Hurricane Ian will likely remain a powerful storm through the Wednesday evening and into Thursday. At the present time, current forecasts say that Ian will exit Florida as a weakened tropical storm, but reemerge over the Atlantic ocean. Subsequently, Georgia and South Carolina are next in the forecast path. Hurricane watches have been posted for both states. Later, Ian could make a second landfall as a tropical storm or low-end hurricane on Friday morning. This could bring heavy wind and rain to places like Savannah, Charleston and Myrtle Beach. Presently, three to five feet of storm surge is also forecasted along the southeastern US coastline.
— Drew Richards (@drew_richards) September 28, 2022
Category four storm
As an illustration, a category five hurricane has winds of 157 mph or higher. Ian was, notably, only two mph away from becoming a category five hurricane. In this case, Ian intensified as it moved over a large fuel source, the warm waters in the Gulf of Mexico.
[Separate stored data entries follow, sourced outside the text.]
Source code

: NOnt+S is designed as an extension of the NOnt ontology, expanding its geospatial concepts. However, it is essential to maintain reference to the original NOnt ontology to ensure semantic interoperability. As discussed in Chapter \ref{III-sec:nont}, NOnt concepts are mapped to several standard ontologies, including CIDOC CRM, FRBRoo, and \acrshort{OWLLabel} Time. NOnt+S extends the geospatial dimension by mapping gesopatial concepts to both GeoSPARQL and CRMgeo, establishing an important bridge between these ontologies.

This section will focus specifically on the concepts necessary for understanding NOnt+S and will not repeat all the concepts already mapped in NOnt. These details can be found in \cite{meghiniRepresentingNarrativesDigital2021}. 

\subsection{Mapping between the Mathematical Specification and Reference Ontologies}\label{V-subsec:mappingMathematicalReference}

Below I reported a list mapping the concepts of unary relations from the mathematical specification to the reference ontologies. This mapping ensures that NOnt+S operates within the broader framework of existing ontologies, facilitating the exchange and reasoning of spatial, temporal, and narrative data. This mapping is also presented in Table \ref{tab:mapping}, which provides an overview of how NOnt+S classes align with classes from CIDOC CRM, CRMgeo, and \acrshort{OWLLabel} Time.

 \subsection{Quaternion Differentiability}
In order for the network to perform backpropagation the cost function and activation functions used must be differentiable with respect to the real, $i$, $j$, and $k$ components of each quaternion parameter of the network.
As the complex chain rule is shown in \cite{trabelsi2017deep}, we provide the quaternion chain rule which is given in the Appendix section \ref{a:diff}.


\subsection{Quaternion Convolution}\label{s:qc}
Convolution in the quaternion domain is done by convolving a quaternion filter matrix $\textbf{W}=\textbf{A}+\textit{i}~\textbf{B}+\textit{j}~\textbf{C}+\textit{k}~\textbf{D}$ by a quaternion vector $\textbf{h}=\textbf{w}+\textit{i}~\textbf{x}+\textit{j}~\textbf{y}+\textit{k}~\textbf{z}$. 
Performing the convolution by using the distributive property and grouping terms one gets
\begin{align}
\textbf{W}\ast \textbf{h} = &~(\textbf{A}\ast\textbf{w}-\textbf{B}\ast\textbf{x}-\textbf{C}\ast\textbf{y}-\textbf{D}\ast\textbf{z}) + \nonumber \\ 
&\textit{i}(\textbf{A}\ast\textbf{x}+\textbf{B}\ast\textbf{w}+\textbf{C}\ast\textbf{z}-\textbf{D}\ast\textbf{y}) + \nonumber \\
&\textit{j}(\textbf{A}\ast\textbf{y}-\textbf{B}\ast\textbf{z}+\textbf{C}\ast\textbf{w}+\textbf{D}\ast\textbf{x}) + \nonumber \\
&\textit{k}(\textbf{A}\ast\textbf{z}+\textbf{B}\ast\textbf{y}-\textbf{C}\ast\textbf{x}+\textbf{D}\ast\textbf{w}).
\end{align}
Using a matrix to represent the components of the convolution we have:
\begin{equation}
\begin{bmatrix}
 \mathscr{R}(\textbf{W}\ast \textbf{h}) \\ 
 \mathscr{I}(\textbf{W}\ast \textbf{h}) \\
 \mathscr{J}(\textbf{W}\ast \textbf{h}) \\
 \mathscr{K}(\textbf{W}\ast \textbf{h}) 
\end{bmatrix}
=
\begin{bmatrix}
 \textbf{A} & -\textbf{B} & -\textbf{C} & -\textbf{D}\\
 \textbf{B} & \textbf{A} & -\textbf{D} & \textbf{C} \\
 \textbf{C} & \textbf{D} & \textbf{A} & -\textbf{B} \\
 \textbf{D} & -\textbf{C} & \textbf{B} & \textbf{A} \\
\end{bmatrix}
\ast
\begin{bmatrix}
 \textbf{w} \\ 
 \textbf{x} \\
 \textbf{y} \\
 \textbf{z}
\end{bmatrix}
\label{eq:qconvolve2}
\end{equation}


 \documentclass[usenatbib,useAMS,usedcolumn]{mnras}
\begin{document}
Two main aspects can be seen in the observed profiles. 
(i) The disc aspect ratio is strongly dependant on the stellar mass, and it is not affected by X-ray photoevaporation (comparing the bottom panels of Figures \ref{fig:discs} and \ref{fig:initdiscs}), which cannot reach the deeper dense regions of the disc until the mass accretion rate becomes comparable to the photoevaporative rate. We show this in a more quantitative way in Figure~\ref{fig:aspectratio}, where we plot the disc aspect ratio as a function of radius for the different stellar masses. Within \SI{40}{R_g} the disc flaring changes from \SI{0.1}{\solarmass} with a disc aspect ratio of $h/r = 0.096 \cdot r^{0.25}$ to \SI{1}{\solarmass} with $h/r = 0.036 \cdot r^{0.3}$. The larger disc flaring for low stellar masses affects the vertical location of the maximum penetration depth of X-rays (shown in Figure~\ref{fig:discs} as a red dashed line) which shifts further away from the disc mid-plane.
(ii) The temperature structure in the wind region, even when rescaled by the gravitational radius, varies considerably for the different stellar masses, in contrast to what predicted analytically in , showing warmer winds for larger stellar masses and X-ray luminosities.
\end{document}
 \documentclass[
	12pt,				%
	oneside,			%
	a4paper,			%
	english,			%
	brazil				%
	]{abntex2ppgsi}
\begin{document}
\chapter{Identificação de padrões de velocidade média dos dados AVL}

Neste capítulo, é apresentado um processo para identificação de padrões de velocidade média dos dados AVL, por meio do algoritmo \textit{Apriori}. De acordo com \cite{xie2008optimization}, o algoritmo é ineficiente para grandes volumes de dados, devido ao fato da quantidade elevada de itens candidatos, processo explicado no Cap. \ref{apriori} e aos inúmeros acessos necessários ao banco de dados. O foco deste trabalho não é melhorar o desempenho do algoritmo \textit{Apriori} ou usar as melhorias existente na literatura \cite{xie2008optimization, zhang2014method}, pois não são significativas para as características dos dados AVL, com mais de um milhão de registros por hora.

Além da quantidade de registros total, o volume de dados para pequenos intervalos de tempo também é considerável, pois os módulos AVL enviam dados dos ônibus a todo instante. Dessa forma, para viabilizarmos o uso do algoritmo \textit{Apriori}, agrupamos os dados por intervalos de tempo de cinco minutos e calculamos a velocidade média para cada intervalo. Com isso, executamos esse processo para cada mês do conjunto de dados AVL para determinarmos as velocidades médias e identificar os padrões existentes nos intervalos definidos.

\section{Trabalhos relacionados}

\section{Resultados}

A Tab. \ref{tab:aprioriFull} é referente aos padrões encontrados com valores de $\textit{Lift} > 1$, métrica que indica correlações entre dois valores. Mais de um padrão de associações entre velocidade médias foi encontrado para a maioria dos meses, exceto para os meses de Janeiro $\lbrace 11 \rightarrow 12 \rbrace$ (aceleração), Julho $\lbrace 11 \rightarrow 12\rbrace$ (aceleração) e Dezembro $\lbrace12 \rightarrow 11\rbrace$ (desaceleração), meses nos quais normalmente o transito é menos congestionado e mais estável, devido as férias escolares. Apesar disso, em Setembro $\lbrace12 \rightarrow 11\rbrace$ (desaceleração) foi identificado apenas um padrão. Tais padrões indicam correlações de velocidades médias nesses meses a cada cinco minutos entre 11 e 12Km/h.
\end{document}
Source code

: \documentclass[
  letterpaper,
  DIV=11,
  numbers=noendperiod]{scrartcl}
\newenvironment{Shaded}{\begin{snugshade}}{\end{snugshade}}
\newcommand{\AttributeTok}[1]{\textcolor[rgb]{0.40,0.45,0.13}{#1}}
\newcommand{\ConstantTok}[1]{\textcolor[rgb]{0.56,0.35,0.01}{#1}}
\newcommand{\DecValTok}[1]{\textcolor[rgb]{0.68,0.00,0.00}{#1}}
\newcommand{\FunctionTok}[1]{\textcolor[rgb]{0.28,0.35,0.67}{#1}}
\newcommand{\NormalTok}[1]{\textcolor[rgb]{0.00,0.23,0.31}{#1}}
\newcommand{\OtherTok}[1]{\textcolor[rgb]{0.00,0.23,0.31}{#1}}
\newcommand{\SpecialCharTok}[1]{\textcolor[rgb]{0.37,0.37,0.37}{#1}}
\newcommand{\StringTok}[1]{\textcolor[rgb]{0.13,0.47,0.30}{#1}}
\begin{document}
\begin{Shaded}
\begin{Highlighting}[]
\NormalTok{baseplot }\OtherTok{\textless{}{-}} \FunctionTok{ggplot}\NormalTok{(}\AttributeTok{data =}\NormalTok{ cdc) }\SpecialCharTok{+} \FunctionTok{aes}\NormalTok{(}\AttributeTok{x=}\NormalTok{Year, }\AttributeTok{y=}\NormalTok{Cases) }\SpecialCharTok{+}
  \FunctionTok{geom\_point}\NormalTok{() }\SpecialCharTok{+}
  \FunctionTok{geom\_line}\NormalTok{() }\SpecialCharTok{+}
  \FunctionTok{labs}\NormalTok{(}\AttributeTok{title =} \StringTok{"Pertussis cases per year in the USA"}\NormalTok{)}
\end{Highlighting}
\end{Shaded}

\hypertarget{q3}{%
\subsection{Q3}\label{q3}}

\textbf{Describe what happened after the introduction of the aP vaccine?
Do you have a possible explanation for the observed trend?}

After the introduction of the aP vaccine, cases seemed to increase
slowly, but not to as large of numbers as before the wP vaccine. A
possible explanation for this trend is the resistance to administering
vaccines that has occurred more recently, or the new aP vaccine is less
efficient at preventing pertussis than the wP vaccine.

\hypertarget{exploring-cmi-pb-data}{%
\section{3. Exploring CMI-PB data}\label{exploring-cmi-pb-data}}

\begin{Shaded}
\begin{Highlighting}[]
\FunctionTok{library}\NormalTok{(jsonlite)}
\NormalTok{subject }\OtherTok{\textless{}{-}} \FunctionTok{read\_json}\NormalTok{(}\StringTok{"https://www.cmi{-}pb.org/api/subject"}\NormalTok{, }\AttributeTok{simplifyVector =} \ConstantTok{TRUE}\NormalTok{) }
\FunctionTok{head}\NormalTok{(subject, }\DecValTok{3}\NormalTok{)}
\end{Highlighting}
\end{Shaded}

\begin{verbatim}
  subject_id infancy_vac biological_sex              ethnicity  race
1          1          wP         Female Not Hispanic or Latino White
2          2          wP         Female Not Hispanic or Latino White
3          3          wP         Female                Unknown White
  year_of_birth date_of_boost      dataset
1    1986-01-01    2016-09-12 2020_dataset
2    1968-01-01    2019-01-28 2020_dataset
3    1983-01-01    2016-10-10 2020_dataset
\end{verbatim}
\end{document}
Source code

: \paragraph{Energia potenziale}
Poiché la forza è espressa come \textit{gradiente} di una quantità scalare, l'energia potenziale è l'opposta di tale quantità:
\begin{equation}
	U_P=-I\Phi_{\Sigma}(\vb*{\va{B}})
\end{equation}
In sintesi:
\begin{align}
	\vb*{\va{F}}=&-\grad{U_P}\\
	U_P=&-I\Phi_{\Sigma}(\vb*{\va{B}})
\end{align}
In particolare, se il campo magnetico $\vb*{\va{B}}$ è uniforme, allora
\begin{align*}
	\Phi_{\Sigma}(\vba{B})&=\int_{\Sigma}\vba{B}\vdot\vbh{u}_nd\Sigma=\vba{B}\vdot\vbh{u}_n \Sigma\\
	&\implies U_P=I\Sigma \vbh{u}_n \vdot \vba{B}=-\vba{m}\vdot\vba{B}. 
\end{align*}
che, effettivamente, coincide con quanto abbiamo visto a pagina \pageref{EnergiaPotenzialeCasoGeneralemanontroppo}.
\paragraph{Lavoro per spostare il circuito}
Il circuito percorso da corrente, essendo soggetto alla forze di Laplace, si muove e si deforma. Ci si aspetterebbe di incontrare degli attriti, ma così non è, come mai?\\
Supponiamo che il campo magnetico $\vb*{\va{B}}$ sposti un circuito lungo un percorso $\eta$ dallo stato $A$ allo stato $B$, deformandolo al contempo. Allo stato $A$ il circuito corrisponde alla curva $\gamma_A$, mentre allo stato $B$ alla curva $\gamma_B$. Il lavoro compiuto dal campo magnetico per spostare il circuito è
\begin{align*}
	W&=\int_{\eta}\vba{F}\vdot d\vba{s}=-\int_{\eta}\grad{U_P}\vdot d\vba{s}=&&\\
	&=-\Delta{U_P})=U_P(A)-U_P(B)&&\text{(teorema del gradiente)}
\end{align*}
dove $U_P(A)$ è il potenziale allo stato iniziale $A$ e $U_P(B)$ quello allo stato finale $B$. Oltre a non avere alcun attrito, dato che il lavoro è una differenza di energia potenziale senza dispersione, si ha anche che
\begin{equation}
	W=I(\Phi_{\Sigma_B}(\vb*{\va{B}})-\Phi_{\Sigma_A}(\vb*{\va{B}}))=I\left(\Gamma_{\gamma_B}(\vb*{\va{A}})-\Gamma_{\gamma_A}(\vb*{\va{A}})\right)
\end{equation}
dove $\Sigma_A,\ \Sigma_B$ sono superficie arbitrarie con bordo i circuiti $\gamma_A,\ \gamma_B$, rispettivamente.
Reminiscent of a tsunami, #HurricanIan is so strong it is literally sucking water out to sea and exposing the sea floor in Tampa Bay.
— Colin McCarthy (@US_Stormwatch) September 28, 2022
Hurricane Ian moved over a large fuel source on Sept. 27: warm waters in the Gulf of Mexico. https://t.co/b9oMCMKbrb
This map shows sea surface temps, above 27.8° C (82.04° F) in red. Water this warm can sustain and intensify hurricanes as thermal energy moves from sea to sky. pic.twitter.com/kU2EDRuX7F
— NASA Earth (@NASAEarth) September 28, 2022
The storm surge threat has increased since #Ian has intensified and is a larger hurricane. Cape Coral, Captiva, Sanibel could see storm surge of 12-16 ft. Catastrophic setup for these locations. No one should be near the coast as it makes landfall early this afternoon. @WBRCnews pic.twitter.com/ksXGcKzuB9
— Matt Daniel (@mattdanielwx) September 28, 2022
Heart-wrenching to see a devastating hurricane like #Ian bear down on land. If you’re in its path, from along the coast and well inland, please stay safe!
— NWS Director (@NWSDirector) September 28, 2022
Bottom line: Hurricane Ian made landfall on Sanibel Island, Florida, on the afternoon of September 28, 2022. Forecasters are using words like “catastrophic” and “historic.”